High temperatures since early July 2022 have led to glacial melt, high water levels of rivers and streams, and flash flooding in Gilgit-Baltistan and Chitral, intensified by heavy monsoon rains. AKAH quickly established two emergency operations centres in Gilgit and Islamabad to coordinate volunteers and provide situation updates.
CERT volunteers offering assistance in Sherqilla
Over the years, we have established 172 Community Emergency Response Teams (CERTs) in Pakistan and have trained over 36,000 community volunteers as first responders. The CERTs were placed on alert and rapidly mobilised to share advisories and warnings, organise evacuations and coordinate relief.
The village of Sherqilla in Ghizer, Gilgit-Baltistan was one of the worst hit earlier in the month. A thunderstorm and heavy downpour triggered flash flooding and a massive debris flow, affecting 250 families in the village. Sadly, seven people lost their lives and two were injured. The debris flow caused severe damage to homes, businesses, cattle sheds, agriculture land, trees, access roads and pedestrian bridges.
A team of AKAH technicians and the CERT safely evacuated the 80 families whose homes were at risk from the debris flow. They are now being housed by host families.
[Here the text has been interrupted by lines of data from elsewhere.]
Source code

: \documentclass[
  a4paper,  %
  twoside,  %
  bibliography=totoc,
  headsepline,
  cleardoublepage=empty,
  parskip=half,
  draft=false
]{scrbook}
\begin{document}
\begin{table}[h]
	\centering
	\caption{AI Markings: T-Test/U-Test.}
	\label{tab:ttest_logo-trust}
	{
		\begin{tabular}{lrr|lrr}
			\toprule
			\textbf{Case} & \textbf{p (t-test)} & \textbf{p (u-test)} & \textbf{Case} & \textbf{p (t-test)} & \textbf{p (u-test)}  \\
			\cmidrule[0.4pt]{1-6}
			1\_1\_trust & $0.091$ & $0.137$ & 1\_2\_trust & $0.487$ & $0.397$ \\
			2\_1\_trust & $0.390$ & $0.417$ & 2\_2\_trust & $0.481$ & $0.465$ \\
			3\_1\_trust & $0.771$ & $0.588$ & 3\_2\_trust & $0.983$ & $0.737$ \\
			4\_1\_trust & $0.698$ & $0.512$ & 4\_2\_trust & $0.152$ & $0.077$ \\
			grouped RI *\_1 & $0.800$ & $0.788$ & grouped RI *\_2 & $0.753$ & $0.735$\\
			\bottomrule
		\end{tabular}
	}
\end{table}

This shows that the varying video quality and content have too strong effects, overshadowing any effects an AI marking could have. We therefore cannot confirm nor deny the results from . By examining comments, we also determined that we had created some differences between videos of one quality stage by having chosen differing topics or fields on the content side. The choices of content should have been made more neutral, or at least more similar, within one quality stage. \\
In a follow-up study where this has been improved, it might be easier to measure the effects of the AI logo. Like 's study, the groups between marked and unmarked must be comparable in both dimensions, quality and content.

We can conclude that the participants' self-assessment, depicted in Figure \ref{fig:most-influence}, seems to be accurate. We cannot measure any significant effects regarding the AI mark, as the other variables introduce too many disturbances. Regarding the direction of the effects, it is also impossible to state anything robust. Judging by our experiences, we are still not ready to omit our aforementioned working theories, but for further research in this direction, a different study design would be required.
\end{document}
We provided food, water, tents, blankets and tarpaulins to 58 families whose homes were completely or partially damaged. CERTs are continuing to work with local communities to evacuate people at risk and to distribute tents and additional relief items from AKAH stockpiles.
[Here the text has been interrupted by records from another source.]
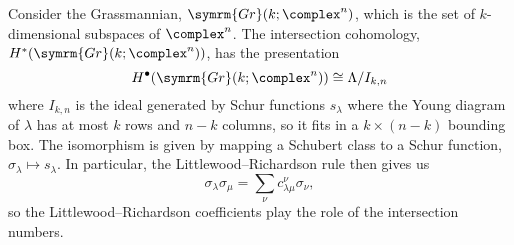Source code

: \documentclass[fleqn]{NotesClass}
\newcommand{\isomorphic}{\cong}
\newcommand{\Gr}{\symrm{Gr}}
\begin{document}
    Consider the Grassmannian, \(\Gr(k; \complex^n)\), which is the set of \(k\)-dimensional subspaces of \(\complex^n\).
    The intersection cohomology, \(H^*(\Gr(k; \complex^n))\), has the presentation
    \begin{equation}
        H^{\bullet}(\Gr(k; \complex^n)) \isomorphic \Lambda / I_{k,n}
    \end{equation}
    where \(I_{k,n}\) is the ideal generated by Schur functions \(s_\lambda\) where the Young diagram of \(\lambda\) has at most \(k\) rows and \(n - k\) columns, so it fits in a \(k \times (n - k)\) bounding box.
    The isomorphism is given by mapping a Schubert class to a Schur function, \(\sigma_\lambda \mapsto s_\lambda\).
    In particular, the Littlewood--Richardson rule then gives us
    \begin{equation}
        \sigma_\lambda \sigma_\mu = \sum_\nu c^\nu_{\lambda\mu} \sigma_\nu,
    \end{equation}
    so the Littlewood--Richardson coefficients play the role of the intersection numbers.
    
	\appendixpage
	\begin{appendices}
	    
	\end{appendices}

    \backmatter
    \renewcommand{\glossaryname}{Acronyms}
    \printglossary[acronym]
    \printindex
\end{document}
Fazalat Nama and Aman Paysan were among those we evacuated. They said: “It was hard to see our children and grandchildren in fear and trouble during the floods. They were running here and there to move our belongings. But it was amazing that the young girls and boys, all volunteers, have helped our families. They moved all women, especially those unwell and pregnant, to the tents installed in a safe area. They provided us with all comforts and even offered day-long services at the tents.”
Another evacuee, Abdul Sarab, said: “I was unconscious from the damage happening around me and it was difficult for my family members to lift me. The AKAH vehicle and volunteers in my area were able to move me to a safer area – it was a miracle.”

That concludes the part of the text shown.